This is People Who Podcast, where we talk to the people behind some of the most fun and interesting podcasts available today. Why do they make their shows? What do they love about them? And is podcasting actually a viable career option to today’s recent batch of graduates?
In this divisive political climate it’s tempting to reach for that old saw that says “how come there’s never any good news?” It feels very discouraging and unempowering to focus so much and so often on things in the news that so many of us feel we have to fight against. For those who are tired of reading discouraging things all the time, and especially for those who have gotten so tired of the news that they ignore it entirely, I am extremely pleased to be able to recommend to you that you listen to The Genius Dialogues.

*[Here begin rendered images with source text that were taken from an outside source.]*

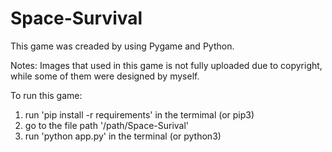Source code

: # Space-Survival

This game was creaded by using Pygame and Python.

Notes: Images that used in this game is not fully uploaded due to copyright, while some of them were designed by myself.


To run this game:
  1. run 'pip install -r requirements' in the termimal (or pip3)
  2. go to the file path '/path/Space-Surival'
  3. run 'python app.py' in the terminal (or python3)
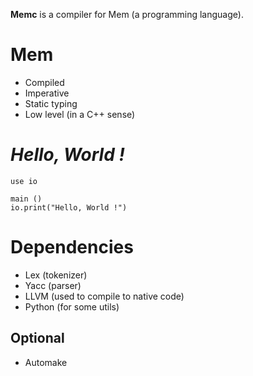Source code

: **Memc** is a compiler for Mem (a programming language).


# Mem

* Compiled
* Imperative
* Static typing
* Low level (in a C++ sense)

# *Hello, World !*

    use io
    
    main ()
    io.print("Hello, World !")


# Dependencies

* Lex (tokenizer)
* Yacc (parser)
* LLVM (used to compile to native code)
* Python (for some utils)

## Optional
* Automake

The Genius Dialogues is a podcast on Audible Channels that shines a spotlight on select individual winners of the MacArthur Fellows Program. The program is part of a foundation that since 1981 has yearly awarded outstanding achievement in science, arts, and humanities with generous cash grants. There are currently 942 grant winners since its inception with the 2017 winners not yet announced, and the award currently stands at $625,000 paid out over 5 years.
Veteran journalist Bob Garfield is the host of the podcast and brings a hearty sense of wit, charm and candor to the proceedings. It’s kind of a radio version of A & E’s old Biography series or Inside the Actor’s Studio if it was open to people that influence our world for good. Bob gently prods his guests through a series of questions to get them to open up about their life and how they came to be at the place they are at now. And the place they are at now is amazing! I was thrilled and inspired to hear about the outstanding work of these geniuses and to find out about their process and work ethic. If you’ve ever wanted to hear more about how David Simon created The Wire then this is for you. Or if hearing about how language translation and cheap portable microscopes have been brought to the masses excites you, then The Genius Dialogues is also for you. Ultimately the guests on the show are so diverse across so many fields that anyone halfway looking for something to be inspired by will find something to get excited about.
In their stories of struggles and failures we can see ourselves, and recognize the commonality we have with all people. One of the main lessons is that hard work and the freedom to play with ideas, even ones that may not go anywhere, is what can truly change the world.
The talks are friendly, conversational, and even take on a breezy tone while still being packed with that most important element – storytelling. Tight editing, Bob’s focused questions, and the genius’s excited recollections of their journey towards accomplishment and self-fulfillment create a compelling narrative in only 30 minutes that wraps up every episode with 10 questions called the lightning round.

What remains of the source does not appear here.